Foi publicado há três meses em França um livro do investigador e jornalista francês Frédéric Martel, com o título MAINSTREAM: Enquête sur cette culture qui plaît a tout le monde. Trata-se de uma obra de grande importância e que deve ser lida com urgência por todos quantos se interessam por globalização cultural no sentido político mais amplo. E a ela se refere o director do "Magazine Littéraire", Joseph Macé-Scaron, no editorial do último número da revista (Nº 499 -Julho/Agosto 2010). Neste livro, Martel descreve a guerra feroz travada pelas grandes potências no terreno da cultura. De Hollywood a Bollywood, do Japão à África sub-sahariana, do quartel-general de Al-Jazira no Qatar à sede do gigante Televisa no México, o autor disseca, em jeito de reportagem, a estratégia e o poder financeiro dos diferentes actores - ou o que fazer para agradar a toda a gente em todo o mundo.

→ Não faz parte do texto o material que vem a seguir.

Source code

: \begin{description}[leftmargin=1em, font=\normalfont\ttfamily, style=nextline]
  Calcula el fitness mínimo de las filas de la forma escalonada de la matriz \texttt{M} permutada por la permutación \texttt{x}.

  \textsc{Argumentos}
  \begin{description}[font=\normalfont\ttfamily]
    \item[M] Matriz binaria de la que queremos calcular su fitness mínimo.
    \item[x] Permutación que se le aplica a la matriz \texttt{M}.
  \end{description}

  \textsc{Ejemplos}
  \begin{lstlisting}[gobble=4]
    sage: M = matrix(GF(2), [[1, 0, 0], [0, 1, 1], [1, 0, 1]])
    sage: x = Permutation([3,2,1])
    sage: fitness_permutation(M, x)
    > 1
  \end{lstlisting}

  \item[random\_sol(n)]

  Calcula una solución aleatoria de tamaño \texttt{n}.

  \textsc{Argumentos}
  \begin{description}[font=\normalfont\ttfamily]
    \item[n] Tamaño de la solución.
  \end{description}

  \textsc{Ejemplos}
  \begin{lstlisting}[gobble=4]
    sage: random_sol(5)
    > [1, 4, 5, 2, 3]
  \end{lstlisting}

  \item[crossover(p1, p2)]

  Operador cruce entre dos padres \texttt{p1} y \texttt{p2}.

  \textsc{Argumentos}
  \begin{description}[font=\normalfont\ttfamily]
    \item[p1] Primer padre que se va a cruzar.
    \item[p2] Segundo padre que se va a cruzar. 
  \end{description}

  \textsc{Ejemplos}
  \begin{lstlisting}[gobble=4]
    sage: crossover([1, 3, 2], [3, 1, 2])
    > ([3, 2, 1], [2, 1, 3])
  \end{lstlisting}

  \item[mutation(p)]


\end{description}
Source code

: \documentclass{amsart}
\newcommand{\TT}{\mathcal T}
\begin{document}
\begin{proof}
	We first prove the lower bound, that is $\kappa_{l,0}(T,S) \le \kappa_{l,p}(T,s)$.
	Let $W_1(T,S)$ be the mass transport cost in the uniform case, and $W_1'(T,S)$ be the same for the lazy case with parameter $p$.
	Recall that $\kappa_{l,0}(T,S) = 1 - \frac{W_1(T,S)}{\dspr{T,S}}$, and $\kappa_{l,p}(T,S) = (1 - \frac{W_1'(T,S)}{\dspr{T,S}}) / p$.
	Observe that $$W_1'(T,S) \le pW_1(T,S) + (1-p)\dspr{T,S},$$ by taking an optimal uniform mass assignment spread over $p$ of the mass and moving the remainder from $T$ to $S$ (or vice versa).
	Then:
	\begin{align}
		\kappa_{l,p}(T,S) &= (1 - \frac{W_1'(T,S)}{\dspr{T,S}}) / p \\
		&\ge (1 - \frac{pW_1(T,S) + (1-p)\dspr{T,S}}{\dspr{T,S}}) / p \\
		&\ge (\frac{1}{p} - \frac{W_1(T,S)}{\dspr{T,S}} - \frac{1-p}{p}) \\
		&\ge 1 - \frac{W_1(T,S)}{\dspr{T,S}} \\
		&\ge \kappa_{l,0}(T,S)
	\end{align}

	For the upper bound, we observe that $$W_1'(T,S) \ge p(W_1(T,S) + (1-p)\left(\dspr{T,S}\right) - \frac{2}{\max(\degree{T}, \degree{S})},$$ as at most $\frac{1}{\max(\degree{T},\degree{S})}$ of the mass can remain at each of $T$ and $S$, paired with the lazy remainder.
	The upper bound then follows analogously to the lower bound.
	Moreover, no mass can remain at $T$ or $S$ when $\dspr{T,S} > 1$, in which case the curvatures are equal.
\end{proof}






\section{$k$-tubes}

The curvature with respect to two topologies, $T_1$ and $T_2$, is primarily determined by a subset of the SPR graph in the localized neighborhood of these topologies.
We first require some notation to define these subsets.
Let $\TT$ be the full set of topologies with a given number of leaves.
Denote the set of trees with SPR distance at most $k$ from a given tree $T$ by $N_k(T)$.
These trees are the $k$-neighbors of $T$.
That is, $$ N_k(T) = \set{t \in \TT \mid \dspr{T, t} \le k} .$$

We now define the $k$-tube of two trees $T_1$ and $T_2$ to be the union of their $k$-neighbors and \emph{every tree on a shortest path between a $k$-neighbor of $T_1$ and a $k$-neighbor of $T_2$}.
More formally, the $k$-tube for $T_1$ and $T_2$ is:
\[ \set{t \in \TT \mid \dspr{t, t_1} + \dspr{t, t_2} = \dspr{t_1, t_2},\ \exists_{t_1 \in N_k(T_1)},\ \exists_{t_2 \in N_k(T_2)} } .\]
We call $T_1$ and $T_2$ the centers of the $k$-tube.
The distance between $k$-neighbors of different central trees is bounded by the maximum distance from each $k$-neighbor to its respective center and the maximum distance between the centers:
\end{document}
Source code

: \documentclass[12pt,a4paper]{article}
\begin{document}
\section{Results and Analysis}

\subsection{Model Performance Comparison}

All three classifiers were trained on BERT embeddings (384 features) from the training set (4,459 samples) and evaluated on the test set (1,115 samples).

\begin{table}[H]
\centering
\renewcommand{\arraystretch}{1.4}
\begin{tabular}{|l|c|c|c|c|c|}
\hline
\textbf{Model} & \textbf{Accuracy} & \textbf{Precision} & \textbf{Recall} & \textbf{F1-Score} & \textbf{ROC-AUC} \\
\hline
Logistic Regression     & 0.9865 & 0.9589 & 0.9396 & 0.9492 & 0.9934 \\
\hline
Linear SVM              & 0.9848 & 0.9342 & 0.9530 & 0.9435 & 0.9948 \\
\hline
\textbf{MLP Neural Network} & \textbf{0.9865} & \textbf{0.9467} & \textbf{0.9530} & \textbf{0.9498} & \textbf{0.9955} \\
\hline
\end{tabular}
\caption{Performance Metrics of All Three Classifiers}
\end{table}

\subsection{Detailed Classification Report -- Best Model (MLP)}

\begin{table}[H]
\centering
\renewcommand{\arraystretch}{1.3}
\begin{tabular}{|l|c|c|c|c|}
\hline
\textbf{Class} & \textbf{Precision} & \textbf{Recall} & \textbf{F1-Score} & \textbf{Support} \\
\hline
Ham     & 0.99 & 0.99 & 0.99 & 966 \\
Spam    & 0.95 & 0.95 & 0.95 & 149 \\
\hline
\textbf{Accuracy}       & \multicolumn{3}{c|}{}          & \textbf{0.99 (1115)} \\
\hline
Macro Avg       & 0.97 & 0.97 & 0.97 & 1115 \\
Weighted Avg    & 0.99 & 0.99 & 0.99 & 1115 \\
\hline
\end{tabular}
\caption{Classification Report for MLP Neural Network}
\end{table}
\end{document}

De particular interesse o capítulo dedicado à Al-Jazira, que se tornou a cadeia mainstream do mundo árabe. Tudo começou num sábado, em Julho de 1997, às 16 horas. Estavam as famílias sauditas assistindo a um programa para crianças no Canal France International (CFI), cuja retransmissão era assegurada pelo satélite Arab Sat, lançado em 1985 por 21 países árabes, e cujo sinal principal é emitido a partir de Riyadh, na Arábia Saudita. Subitamente, por um erro de manipulação das retransmissões satélites pela Télédiffusion de France, apareceu no ar em substituição do CFI a cadeia pagável Canal+. O incidente não teria tido consequências se nesse momento o programa do Canal+ não fosse um filme pornográfico intitulado Club privé au Portugal.
A difusão do "porno" durou cerca de trinta minutos, até que os técnicos se dessem conta do engano. Segundo os dados da época, o filme terá sido visto em vinte países árabes com um público potencial de 33 milhões de pessoas. Foi o escândalo e a indignação. Os representantes do CFI na Arábia Saudita tentaram suspender o programa imediatamente mas ninguém os atendeu.
A versão oficial de Paris é diferente: este incidente, ainda que real, foi um pretexto para afastar os franceses do satélite Arab Sat. Até porque existem na Arábia Saudita filmes pornográficos por assinatura. É claro que são codificados mas muitos os descodificam ilegalmente. Encenação ou pretexto, o facto é que o caso do filme porno do Canal+ determinou a saída do CFI do Arab Sat, apesar das pressões diplomáticas da França.
Voltaremos a falar de Al-Jazira num dos próximos posts.
1 comentário:
A cultura que agrada a toda a gente é a grande calamidade destes tempos. Tudo numa lógica capitalista. O que é preciso é vender. Para comprar e para vender ainda mais. Um ciclo infernal.